Which lines in the data below contain the string "emph"? Show each one.

Source texts of formatted documents:
* * * * * * * * *
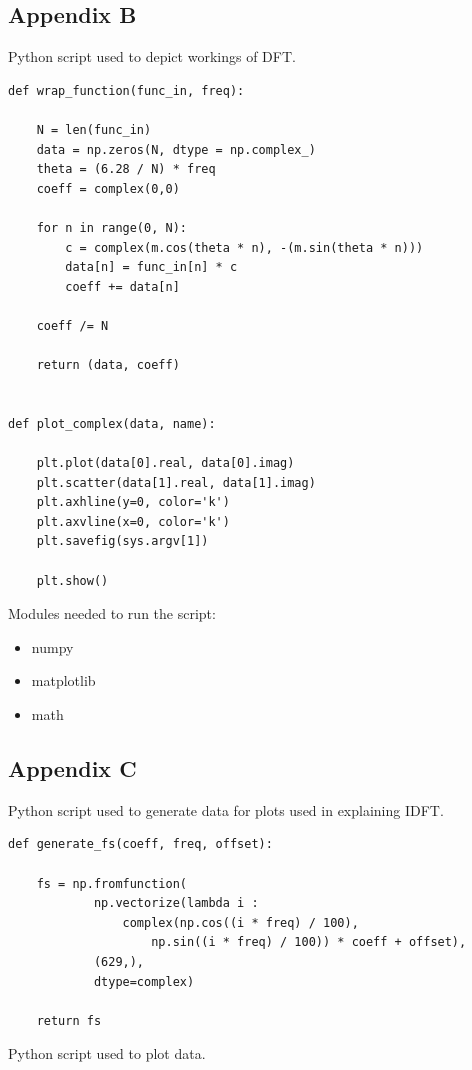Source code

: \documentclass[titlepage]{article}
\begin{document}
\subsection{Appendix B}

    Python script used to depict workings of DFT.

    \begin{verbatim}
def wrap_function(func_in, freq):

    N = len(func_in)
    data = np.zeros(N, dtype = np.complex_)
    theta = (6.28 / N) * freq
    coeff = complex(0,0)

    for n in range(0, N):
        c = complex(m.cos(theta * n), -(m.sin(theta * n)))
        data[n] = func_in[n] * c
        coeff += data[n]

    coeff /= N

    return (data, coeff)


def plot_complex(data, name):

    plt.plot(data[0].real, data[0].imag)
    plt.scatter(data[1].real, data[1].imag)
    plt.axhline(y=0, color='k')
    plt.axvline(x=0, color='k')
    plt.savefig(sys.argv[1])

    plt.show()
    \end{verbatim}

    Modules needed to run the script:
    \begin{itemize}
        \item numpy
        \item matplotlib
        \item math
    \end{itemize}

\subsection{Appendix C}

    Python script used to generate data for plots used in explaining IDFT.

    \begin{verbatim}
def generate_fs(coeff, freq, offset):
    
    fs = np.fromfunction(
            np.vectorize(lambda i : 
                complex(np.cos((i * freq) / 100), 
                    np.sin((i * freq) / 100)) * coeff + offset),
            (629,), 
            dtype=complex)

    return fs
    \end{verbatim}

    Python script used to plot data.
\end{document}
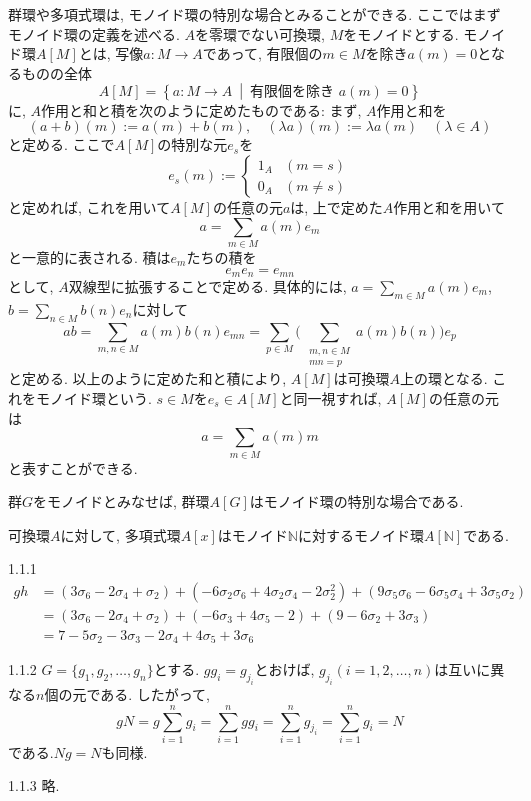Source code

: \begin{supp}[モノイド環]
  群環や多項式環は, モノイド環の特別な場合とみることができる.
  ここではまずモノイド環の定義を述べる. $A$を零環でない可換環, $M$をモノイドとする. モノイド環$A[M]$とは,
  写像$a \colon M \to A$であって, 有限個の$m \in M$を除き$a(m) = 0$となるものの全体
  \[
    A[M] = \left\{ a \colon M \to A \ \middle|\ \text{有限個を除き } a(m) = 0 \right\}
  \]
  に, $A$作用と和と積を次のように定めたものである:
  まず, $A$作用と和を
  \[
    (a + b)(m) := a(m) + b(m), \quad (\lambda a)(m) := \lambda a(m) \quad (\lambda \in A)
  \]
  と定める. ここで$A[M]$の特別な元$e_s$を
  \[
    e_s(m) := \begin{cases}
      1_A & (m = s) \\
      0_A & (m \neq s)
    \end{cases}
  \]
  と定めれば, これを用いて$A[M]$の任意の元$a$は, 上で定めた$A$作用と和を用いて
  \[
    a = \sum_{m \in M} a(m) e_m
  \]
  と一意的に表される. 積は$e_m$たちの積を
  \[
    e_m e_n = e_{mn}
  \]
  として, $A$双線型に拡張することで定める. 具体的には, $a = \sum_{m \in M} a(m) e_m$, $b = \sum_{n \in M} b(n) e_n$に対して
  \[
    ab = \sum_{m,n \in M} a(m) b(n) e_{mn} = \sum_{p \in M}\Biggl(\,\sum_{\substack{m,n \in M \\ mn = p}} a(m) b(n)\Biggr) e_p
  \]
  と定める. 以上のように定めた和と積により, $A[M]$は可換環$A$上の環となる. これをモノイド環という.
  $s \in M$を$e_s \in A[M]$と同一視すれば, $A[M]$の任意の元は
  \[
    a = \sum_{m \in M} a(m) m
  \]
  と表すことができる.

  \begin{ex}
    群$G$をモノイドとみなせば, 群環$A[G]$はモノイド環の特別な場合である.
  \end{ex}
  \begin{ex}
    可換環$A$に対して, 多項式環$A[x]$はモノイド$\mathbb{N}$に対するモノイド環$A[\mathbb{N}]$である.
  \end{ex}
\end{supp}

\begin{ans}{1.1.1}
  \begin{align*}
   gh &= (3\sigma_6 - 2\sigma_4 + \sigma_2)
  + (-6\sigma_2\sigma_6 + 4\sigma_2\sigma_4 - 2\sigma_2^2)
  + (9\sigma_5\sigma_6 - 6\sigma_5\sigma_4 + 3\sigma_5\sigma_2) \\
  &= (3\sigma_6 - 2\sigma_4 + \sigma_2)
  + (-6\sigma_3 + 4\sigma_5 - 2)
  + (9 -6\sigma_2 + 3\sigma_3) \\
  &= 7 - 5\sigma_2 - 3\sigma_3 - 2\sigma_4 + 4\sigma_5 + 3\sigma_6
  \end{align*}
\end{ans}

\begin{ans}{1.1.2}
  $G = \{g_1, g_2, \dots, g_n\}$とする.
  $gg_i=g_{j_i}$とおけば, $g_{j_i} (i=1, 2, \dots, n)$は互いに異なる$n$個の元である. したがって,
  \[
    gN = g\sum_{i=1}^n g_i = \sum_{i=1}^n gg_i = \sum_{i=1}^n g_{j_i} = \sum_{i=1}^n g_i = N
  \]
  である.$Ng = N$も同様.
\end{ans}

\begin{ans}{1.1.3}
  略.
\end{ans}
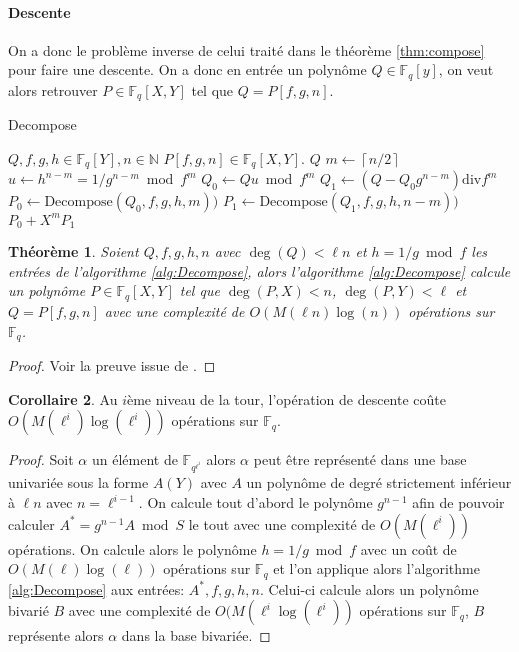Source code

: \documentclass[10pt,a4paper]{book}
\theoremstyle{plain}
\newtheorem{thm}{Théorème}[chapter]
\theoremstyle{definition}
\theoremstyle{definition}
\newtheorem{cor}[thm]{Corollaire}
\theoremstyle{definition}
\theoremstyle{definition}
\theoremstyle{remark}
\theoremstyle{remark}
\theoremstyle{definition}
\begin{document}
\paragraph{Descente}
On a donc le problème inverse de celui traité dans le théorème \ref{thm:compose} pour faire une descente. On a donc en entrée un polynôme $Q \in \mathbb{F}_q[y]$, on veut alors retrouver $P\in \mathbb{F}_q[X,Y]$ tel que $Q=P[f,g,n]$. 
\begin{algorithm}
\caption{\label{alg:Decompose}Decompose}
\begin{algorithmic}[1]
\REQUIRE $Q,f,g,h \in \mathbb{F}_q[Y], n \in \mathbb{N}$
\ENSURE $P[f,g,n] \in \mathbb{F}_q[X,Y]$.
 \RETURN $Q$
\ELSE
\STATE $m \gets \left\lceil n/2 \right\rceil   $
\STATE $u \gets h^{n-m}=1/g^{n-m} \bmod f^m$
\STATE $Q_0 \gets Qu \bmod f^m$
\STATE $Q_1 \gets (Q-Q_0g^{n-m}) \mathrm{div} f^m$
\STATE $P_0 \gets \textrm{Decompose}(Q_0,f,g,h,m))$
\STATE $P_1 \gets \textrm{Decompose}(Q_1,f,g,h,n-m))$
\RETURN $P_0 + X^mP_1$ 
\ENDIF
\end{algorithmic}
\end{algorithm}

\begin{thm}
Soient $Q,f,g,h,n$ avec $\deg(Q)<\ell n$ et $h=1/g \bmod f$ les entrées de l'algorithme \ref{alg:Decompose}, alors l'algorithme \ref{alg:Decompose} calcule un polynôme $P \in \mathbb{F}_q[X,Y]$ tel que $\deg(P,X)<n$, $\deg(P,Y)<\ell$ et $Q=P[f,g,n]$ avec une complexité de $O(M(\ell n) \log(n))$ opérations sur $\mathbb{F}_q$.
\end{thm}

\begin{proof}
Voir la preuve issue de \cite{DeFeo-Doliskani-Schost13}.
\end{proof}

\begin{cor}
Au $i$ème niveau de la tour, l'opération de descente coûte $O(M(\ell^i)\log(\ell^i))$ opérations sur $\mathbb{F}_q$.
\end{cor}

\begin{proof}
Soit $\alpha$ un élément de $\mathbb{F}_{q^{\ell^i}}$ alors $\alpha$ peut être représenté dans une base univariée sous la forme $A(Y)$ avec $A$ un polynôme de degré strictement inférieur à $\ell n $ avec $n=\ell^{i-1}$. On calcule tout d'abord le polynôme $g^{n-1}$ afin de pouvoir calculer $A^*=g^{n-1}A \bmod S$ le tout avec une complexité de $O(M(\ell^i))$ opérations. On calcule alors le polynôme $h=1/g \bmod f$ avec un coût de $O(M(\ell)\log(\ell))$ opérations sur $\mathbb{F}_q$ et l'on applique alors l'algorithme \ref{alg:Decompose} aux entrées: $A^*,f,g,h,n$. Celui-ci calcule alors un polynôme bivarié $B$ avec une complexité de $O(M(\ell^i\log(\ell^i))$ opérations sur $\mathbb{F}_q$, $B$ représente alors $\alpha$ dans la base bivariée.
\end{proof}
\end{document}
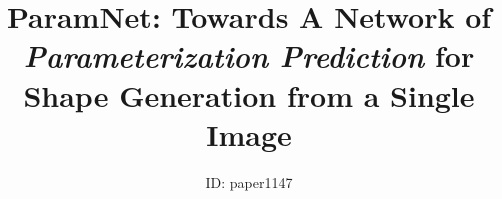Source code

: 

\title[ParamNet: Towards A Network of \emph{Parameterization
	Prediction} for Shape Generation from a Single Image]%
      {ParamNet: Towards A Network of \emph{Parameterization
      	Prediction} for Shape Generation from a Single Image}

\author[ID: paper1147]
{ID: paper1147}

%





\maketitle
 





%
* * * * * * * * *
◆ **Task result**
\title[ParamNet: Towards A Network of \emph{Parameterization
      {ParamNet: Towards A Network of \emph{Parameterization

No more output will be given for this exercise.